**Exercise objective**
Every line of the records below that has the word "true" should be copied.

**Supplied information**
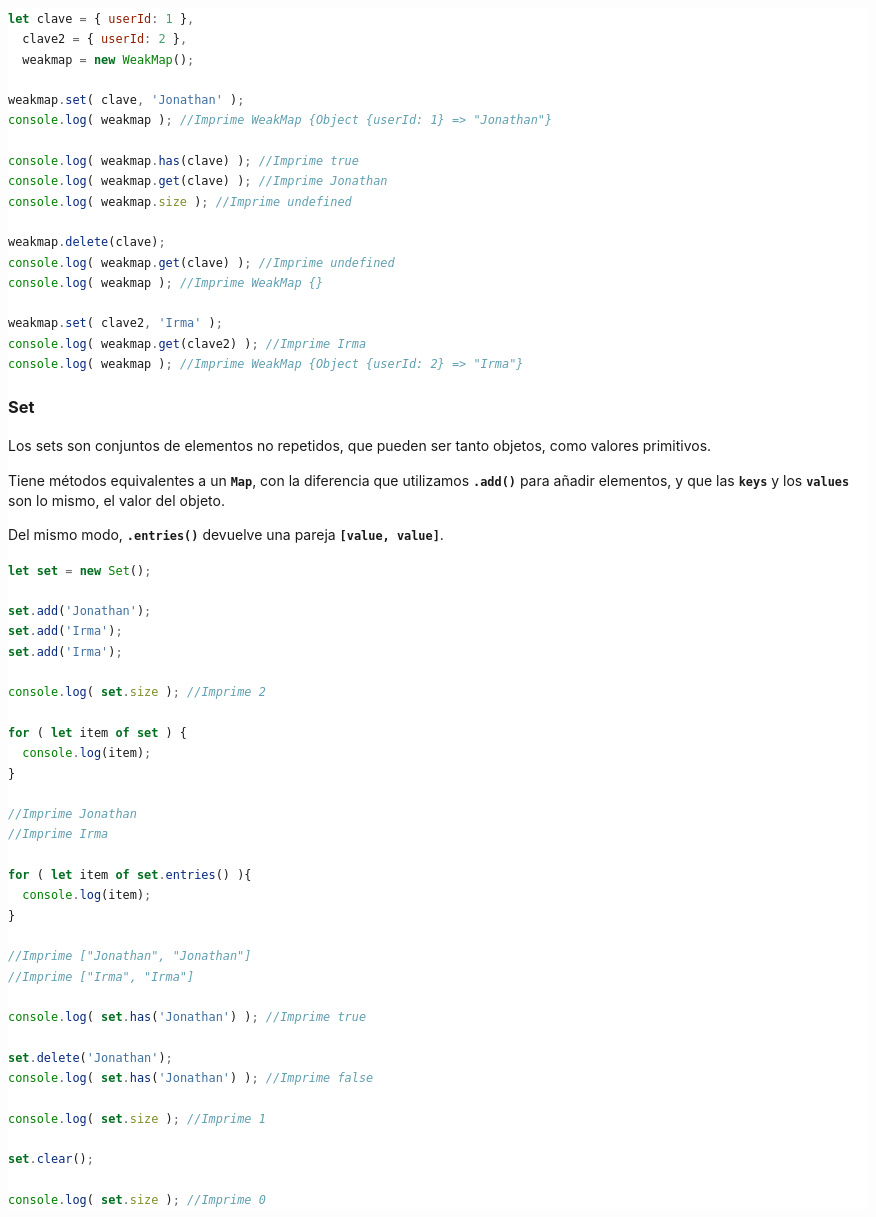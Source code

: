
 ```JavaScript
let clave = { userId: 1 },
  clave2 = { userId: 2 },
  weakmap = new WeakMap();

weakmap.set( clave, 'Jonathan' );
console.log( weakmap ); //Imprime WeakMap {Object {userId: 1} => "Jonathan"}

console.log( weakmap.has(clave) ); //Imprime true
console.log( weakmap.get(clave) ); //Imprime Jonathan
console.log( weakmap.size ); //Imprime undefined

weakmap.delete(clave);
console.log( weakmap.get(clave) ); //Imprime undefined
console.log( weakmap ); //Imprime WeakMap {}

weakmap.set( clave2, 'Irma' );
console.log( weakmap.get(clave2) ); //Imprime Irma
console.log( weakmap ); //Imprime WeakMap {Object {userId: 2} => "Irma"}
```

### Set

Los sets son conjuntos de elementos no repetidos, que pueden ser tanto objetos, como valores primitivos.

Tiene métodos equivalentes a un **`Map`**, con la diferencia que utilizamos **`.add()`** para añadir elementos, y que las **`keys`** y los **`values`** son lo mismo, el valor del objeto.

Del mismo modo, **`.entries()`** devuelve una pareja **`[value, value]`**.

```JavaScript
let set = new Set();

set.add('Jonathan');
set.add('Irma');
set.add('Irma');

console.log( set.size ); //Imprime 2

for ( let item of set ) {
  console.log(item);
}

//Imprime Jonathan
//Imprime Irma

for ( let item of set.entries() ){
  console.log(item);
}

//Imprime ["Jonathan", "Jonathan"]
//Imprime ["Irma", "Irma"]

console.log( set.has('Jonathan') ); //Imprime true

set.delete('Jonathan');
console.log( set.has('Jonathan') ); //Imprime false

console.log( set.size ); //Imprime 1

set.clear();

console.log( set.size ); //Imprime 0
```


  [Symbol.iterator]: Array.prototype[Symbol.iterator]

--

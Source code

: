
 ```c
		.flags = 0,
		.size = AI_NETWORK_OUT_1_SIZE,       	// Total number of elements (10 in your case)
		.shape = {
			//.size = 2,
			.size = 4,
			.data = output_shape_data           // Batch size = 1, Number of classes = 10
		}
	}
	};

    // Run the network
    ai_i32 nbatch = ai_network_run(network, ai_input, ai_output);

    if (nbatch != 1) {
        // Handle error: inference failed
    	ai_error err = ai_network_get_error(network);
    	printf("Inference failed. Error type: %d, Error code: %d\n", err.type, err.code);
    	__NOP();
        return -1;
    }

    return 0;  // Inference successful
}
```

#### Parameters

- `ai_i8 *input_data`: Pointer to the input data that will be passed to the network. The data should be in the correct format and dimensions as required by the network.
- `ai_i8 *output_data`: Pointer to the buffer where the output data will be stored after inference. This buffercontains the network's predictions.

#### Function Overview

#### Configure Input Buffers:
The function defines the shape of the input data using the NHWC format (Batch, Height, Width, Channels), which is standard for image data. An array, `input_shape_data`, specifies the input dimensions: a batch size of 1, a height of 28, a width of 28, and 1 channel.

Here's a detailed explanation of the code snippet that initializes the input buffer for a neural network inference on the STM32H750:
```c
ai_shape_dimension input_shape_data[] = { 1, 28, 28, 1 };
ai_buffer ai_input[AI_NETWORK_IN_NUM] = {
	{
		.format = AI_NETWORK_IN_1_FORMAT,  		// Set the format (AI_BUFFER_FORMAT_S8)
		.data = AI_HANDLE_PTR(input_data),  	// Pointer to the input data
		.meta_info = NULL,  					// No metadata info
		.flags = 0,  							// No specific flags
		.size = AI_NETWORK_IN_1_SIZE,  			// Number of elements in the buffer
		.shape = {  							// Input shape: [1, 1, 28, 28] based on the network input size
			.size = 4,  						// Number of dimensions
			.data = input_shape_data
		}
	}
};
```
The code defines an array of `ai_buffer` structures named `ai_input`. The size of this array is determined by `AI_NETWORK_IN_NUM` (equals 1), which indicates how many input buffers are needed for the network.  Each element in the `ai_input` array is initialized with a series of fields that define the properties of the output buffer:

**Solution for this exercise**
console.log( weakmap.has(clave) ); //Imprime true
console.log( set.has('Jonathan') ); //Imprime true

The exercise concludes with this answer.